The 2008 yearbook covers GW events from the past year along with a special anniversary edition, which includes a photo spread with pictures from each decade and a retrospective of the past century.

Editor-in-Chief Joseph Ward III, B.A. ’08, and Executive Editor Beth Furtwangler, B.A. ’08, say the anniversary edition has been a two-year project. The staff has reviewed more than 300 images and worked closely with University Archivist David Anderson to research GW’s past. “The final product is a historical book we can leave with the university,” says Ward.

Furtwangler says the retrospective aims to highlight the events that best reflect the university atmosphere in each decade. Topics range from the evolution of GW Greek life to “Cherry Tree Queen” contests, which featured celebrity judges like Hugh Hefner and Perry Como in the 1950s and 1960s. Additions and renovations to the campus are also chronicled in photos.

The university’s first yearbook, The Columbiad, was created in 1891 and renamed The Mall following the university’s purchase of land on the National Mall in 1905. A faculty member suggested the Cherry Tree name in 1908 after the University’s move to Foggy Bottom.

Hints of the social context of the decades first emerged in the yearbook in the 1920s and 1930s, and slowly posed photos and short descriptions were replaced with more creative and candid content. With the invention of design software in the 1990s, Furtwangler says the yearbook began to feature different fonts, colors, and paper for the first time. The 2008 cover of the yearbook is a drawing of a cherry tree that was featured on the cover of the 1949 yearbook. Ward says this year’s book is also unique because it was made entirely out of “green” materials.

Yearbook adviser Deborah Snelgrove, senior executive director and chief creative officer for student and academic support services, calls the Cherry Tree “monumentally important” for GW. “It’s definitely a content and creative challenge,” she says. “The staff worked very hard to capture the story of the university with photos.”
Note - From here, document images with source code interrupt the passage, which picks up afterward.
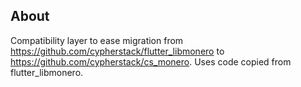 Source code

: ## About

Compatibility layer to ease migration from https://github.com/cypherstack/flutter_libmonero to https://github.com/cypherstack/cs_monero. Uses code copied from flutter_libmonero.
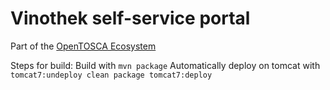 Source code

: # Vinothek self-service portal

Part of the [OpenTOSCA Ecosystem](http://www.opentosca.org)

Steps for build:
	Build with `mvn package`
	Automatically deploy on tomcat with `tomcat7:undeploy clean package tomcat7:deploy` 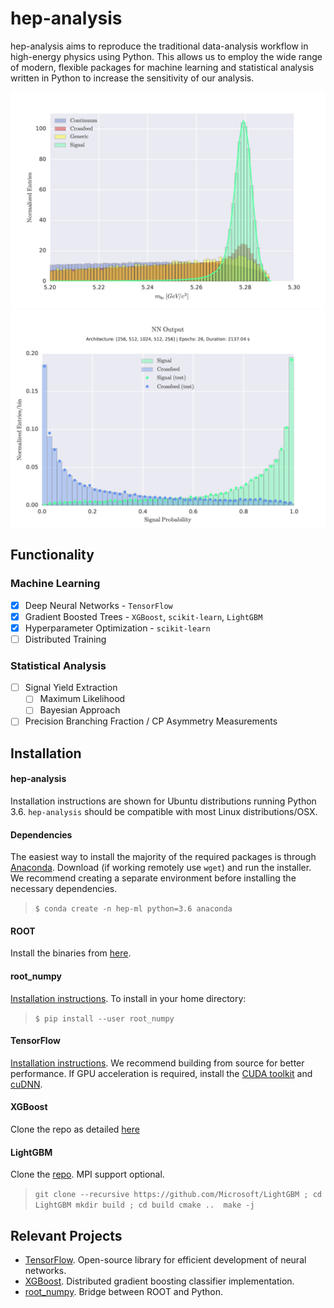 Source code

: # hep-analysis
hep-analysis aims to reproduce the traditional data-analysis workflow in high-energy physics using Python. This allows us to employ the wide range of modern, flexible packages for machine learning and statistical analysis written in Python to increase the sensitivity of our analysis.

![Mbc distribution](examples/plots/readme_plots/mbc.png?raw=true "Sample feature distribution")
![NN output](examples/plots/readme_plots/nn_prob.png?raw=true "Neural Network Output")

## Functionality
### Machine Learning
- [x] Deep Neural Networks - `TensorFlow`
- [x] Gradient Boosted Trees - `XGBoost`, `scikit-learn`, `LightGBM`
- [x] Hyperparameter Optimization - `scikit-learn`
- [ ] Distributed Training

### Statistical Analysis
- [ ] Signal Yield Extraction
  - [ ] Maximum Likelihood
  - [ ] Bayesian Approach
- [ ] Precision Branching Fraction / CP Asymmetry Measurements

## Installation
#### hep-analysis
Installation instructions are shown for Ubuntu distributions running Python 3.6. `hep-analysis` should be compatible with most Linux distributions/OSX. <Coming soon>

#### Dependencies
The easiest way to install the majority of the required packages is through [Anaconda](https://www.continuum.io/downloads). Download (if working remotely use `wget`) and run the installer. We recommend creating a separate environment before installing the necessary dependencies.
> `$ conda create -n hep-ml python=3.6 anaconda`

#### ROOT
Install the binaries from [here](https://root.cern.ch/downloading-root).

#### root_numpy
[Installation instructions](http://scikit-hep.org/root_numpy/install.html). To install in your home directory:
> `$ pip install --user root_numpy`

#### TensorFlow
[Installation instructions](https://www.tensorflow.org/install/install_sources). We recommend building from source for better performance. If GPU acceleration is required, install the [CUDA toolkit](https://developer.nvidia.com/cuda-toolkit) and [cuDNN](https://developer.nvidia.com/cudnn).

#### XGBoost 
Clone the repo as detailed [here](http://xgboost.readthedocs.io/en/latest/build.html)

#### LightGBM
Clone the [repo](https://github.com/Microsoft/LightGBM/wiki/Installation-Guide). MPI support optional.
> `git clone --recursive https://github.com/Microsoft/LightGBM ; cd LightGBM
mkdir build ; cd build
cmake .. 
make -j`

## Relevant Projects
* [TensorFlow](https://www.tensorflow.org/). Open-source library for efficient development of neural networks.
* [XGBoost](http://xgboost.readthedocs.io/en/latest/). Distributed gradient boosting classifier implementation.
* [root_numpy](https://github.com/scikit-hep/root_numpy). Bridge between ROOT and Python.
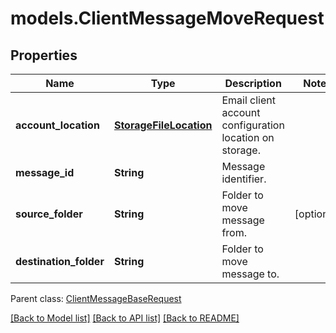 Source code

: # models.ClientMessageMoveRequest
## Properties
Name | Type | Description | Notes
------------ | ------------- | ------------- | -------------
**account_location** | [**StorageFileLocation**](StorageFileLocation.md) | Email client account configuration location on storage.              | 
**message_id** | **String** | Message identifier.              | 
**source_folder** | **String** | Folder to move message from.              | [optional] 
**destination_folder** | **String** | Folder to move message to.              | 

 Parent class: [ClientMessageBaseRequest](ClientMessageBaseRequest.md)

[[Back to Model list]](README.md#documentation-for-models) [[Back to API list]](README.md#documentation-for-api-endpoints) [[Back to README]](README.md)


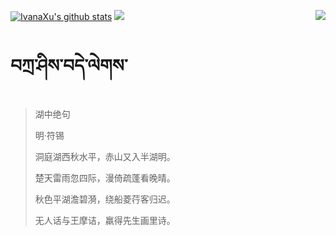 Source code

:[![IvanaXu's github stats](https://github-readme-stats.vercel.app/api?username=IvanaXu&show_icons=true&theme=vue-dark)](https://github.com/anuraghazra/github-readme-stats)
<img align="right" src="https://github-readme-stats.vercel.app/api/top-langs/?username=IvanaXu&langs_count=8&theme=graywhite" />
<img src="https://github-readme-stats.vercel.app/api/wakatime?username=IvanaXu&layout=compact&langs_count=8&theme=vue-dark&custom_title=Programming~Times/SinceJul.29.2021" />
# བཀྲ་ཤིས་བདེ་ལེགས་
> 湖中绝句
>
> 明·符锡
>
> 洞庭湖西秋水平，赤山又入半湖明。
> 
> 楚天雷雨忽四际，漫倚疏蓬看晚晴。
> 
> 秋色平湖澹碧漪，绕船菱荇客归迟。
> 
> 无人话与王摩诘，羸得先生画里诗。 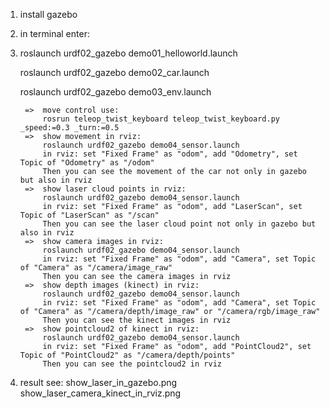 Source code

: 1. install gazebo

2. in terminal enter:
3. 
	roslaunch urdf02_gazebo demo01_helloworld.launch 
	
	roslaunch urdf02_gazebo demo02_car.launch
	
	roslaunch urdf02_gazebo demo03_env.launch
	
		=>  move control use:  	
			rosrun teleop_twist_keyboard teleop_twist_keyboard.py _speed:=0.3 _turn:=0.5
		=>  show movement in rviz:
			roslaunch urdf02_gazebo demo04_sensor.launch 
			in rviz: set "Fixed Frame" as "odom", add "Odometry", set Topic of "Odometry" as "/odom"
			Then you can see the movement of the car not only in gazebo but also in rviz
		=>  show laser cloud points in rviz:
			roslaunch urdf02_gazebo demo04_sensor.launch 
			in rviz: set "Fixed Frame" as "odom", add "LaserScan", set Topic of "LaserScan" as "/scan"
			Then you can see the laser cloud point not only in gazebo but also in rviz		
		=>  show camera images in rviz:
			roslaunch urdf02_gazebo demo04_sensor.launch 
			in rviz: set "Fixed Frame" as "odom", add "Camera", set Topic of "Camera" as "/camera/image_raw"
			Then you can see the camera images in rviz
		=>  show depth images (kinect) in rviz:
			roslaunch urdf02_gazebo demo04_sensor.launch 
			in rviz: set "Fixed Frame" as "odom", add "Camera", set Topic of "Camera" as "/camera/depth/image_raw" or "/camera/rgb/image_raw"
			Then you can see the kinect images in rviz
		=>  show pointcloud2 of kinect in rviz:
			roslaunch urdf02_gazebo demo04_sensor.launch 
			in rviz: set "Fixed Frame" as "odom", add "PointCloud2", set Topic of "PointCloud2" as "/camera/depth/points"
			Then you can see the pointcloud2 in rviz

3. result see:
	show_laser_in_gazebo.png
	show_laser_camera_kinect_in_rviz.png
Snelgrove and members of the Cherry Tree Centennial Celebration Committee have planned events across campus to commemorate the publication, which will be distributed free to 2008 graduates during Alumni Weekend, Sept. 26-28. On Sept. 27, past yearbook editors will join President Steven Knapp and committee members at a reception in the Marvin Center to mark the yearbook’s official debut.

Exhibits exploring aspects of the yearbook will be on display during the academic year at the Media and Public Affairs Building and Gelman Library. To kick off the celebration, 10 cherry blossom trees were planted around the Foggy Bottom and Mount Vernon campuses. Each tree will be named for a passing decade and will receive a plaque during Alumni Weekend. President Knapp helped plant the first tree, dubbed the “Namesake Tree,” in front of Duquès Hall as part of GW’s Earth Day celebration last April.

Ward says the biggest challenge in creating the anniversary edition was blending the decades together into one cohesive book, but the staff enjoyed the process. “It was a good balance between work and fun,” he says. “With what we put in the book, we’re literally making history.”